Even in these uncertain times, it is necessary to keep an element of Uncertainty in our Learning Journey. Here’s why expecting a degree of certainty in your learning program is unwise.

Every day, at the lift lobby of my apartment block, I’m reminded of the need for all of us to pick up new skills to keep ourselves relevant and employable. These cheerful digital billboards encourage us to become lifelong learners so we can ride out this recession and be more competitive on the job market.

There’s absolutely nothing wrong with this line of argument! Because there is truth in the saying that once you stop Learning, you stop Earning. The fact is: we don’t ever stop learning. Even if you aren’t signed up to any courses or doing any active learning, you are still subconsciously picking up information, cues, and wisdom as you go about your daily life. Learning is fluid, organic, and beautifully unpredictable. Which brings me to the thing I’d like to talk about today.

One of the things I struggle with when it comes to talking about Learning is how people associate Certainty as a characteristic AND a product of it.

As a characteristic, people often see Learning as linear, predictable, and how, if you follow a certain path, you’ll eventually get to an endpoint, and that there is just ONE right answer to every question. We have been trained to believe that there is someone out there who’s smarter than us, with the right answers and who has Life all figured out. And that this is THE person worth learning from. This has to stop.

As a product, we have been brought up to believe that if we embrace Learning, we will be rewarded with positive results and then many good things will follow.

Can Learning be painful, complicated, and unrewarding? You bet! Because Learning IS painful, complicated, and the rewards don’t reveal themselves until very much later.

I’m currently reading How To Think Like A Rocket Scientist by Ozan Varol, and the very first chapter of the book talks about flying in the face of uncertainty. Varol writes how human beings crave certainty and often follow a straight path to find answers to their questions. The problem is that in the age of the Internet, there is no lack of resources and answers can be found in abundance. By the time you got your answer, the world has moved on.

If a solution to the problem you’re trying to fix is clear and certain, your job wouldn’t exist. Where certainty ends, progress begins.

I think back often to the many meetings and phone calls I’ve had with prospects. And often, many of them are asking for Certainty:

“How will using your platform ensure that my people become more productive or more innovative?” As if employees will ignore other factors such as workplace culture, incentives, content quality, and promotion opportunities once you put them in front of a learning app.

“What makes your methodology better than another startup’s?” As if their employees were still in school and have a perfect score to achieve before being awarded a Bachelor’s in Best Employee of the Year.

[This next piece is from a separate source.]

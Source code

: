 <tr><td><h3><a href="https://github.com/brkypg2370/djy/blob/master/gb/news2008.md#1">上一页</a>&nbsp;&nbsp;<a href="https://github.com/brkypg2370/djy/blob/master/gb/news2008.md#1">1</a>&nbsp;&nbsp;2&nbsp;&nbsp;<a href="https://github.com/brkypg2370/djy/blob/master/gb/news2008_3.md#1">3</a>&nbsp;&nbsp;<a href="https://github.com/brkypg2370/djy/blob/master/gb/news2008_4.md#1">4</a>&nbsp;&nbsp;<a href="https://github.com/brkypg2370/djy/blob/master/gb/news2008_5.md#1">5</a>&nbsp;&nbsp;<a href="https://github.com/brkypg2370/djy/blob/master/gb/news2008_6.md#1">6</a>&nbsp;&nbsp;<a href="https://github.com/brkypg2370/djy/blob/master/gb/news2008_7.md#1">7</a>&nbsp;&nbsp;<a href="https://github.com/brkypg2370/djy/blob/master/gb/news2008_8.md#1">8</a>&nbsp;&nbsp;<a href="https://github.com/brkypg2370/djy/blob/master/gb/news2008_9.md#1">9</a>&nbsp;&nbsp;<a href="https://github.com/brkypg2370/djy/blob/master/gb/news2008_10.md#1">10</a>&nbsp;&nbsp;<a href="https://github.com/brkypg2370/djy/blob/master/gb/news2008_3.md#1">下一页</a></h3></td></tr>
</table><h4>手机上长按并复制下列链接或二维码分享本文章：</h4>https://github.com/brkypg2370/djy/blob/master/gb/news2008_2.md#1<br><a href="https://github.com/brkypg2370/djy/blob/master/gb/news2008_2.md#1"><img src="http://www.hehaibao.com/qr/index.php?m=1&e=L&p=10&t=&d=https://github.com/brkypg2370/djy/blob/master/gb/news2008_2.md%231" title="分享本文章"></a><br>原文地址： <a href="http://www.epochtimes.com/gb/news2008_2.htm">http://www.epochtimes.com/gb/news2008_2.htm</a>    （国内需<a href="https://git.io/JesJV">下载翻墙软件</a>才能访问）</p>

“How can you ensure someone spend an hour on this course?” As if staring into a screen for only 45 minutes makes someone less intelligent or more likely to commit white-collar crime.

Although Cognitive Learning – where people focus on information and skills – requires a measurement of excellence and comprehension, the journey of Learning does not end when you have completed Level 1 of RegTech for Banks. Answers are a launchpad to discovery, Varol continues to expound. You must know some answers before you can begin asking the right questions.

Learning should only lead to more Learning. The more you discover, the more uncertain you’ll become. The way to see the path ahead is to start by taking the first step forward.

And so, we need to show people why they have to ask “Why” and “What if”. As learning facilitators, we should open the door to the cabinet of curiosity instead of focusing solely on getting our learners to a pre-determined destination, trying to get them to model their behaviour to fit a certain desirable mould.

The skills that a learner develops from the learning experience are not things to be sniffed at. In Socio-Emotional Learning, we learn to master competencies in Self-Awareness, Self-Management, Relationship Building, Social Awareness, and Responsible Decision-Making. These are often seen as “soft skills” but they give the learner the ability to appreciate the uncertainty of Life and in Learning.

The need to cement our Learning Journey in Certainty has to go. Many trainers and institutions still insist on people learning in one direction, systematically conquering one thing at a time. Why? Because it’s easy to measure, it’s easy to track, it’s easy to determine whether someone has “passed” or “failed”.

Which brings us to this bit of wisdom from Varol about Moonshot Thinking: If we restrict ourselves to what’s possible given what we have, we’ll never reach escape velocity and create a future worth getting excited about.

Choose to do something not because it’s easy, but because it is hard.